Where in the data below does the word "white" appear? Copy every line that has it.

DATA SECTION
• • • • • • •

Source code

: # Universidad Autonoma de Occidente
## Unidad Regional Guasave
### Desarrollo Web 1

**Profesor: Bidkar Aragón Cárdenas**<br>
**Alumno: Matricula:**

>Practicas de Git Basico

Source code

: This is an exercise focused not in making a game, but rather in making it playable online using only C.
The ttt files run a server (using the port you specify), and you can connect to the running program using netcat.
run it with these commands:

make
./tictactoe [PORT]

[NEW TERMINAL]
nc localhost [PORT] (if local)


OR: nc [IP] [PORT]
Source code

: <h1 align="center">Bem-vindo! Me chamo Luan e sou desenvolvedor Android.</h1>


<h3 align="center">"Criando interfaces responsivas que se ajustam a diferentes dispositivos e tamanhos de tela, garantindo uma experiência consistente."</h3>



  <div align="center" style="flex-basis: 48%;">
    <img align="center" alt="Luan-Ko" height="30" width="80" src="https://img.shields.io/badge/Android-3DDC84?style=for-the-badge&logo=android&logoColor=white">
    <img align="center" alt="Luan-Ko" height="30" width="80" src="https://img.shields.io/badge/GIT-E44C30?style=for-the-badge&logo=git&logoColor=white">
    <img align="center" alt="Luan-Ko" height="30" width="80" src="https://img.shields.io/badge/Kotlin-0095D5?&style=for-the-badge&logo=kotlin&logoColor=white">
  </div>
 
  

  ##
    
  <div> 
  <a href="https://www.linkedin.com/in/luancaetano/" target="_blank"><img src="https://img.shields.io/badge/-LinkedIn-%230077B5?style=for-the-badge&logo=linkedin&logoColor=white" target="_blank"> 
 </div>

• • • • • • •

WRITTEN REPLY
    <img align="center" alt="Luan-Ko" height="30" width="80" src="https://img.shields.io/badge/Android-3DDC84?style=for-the-badge&logo=android&logoColor=white">
    <img align="center" alt="Luan-Ko" height="30" width="80" src="https://img.shields.io/badge/GIT-E44C30?style=for-the-badge&logo=git&logoColor=white">
    <img align="center" alt="Luan-Ko" height="30" width="80" src="https://img.shields.io/badge/Kotlin-0095D5?&style=for-the-badge&logo=kotlin&logoColor=white">
  <a href="https://www.linkedin.com/in/luancaetano/" target="_blank"><img src="https://img.shields.io/badge/-LinkedIn-%230077B5?style=for-the-badge&logo=linkedin&logoColor=white" target="_blank"> 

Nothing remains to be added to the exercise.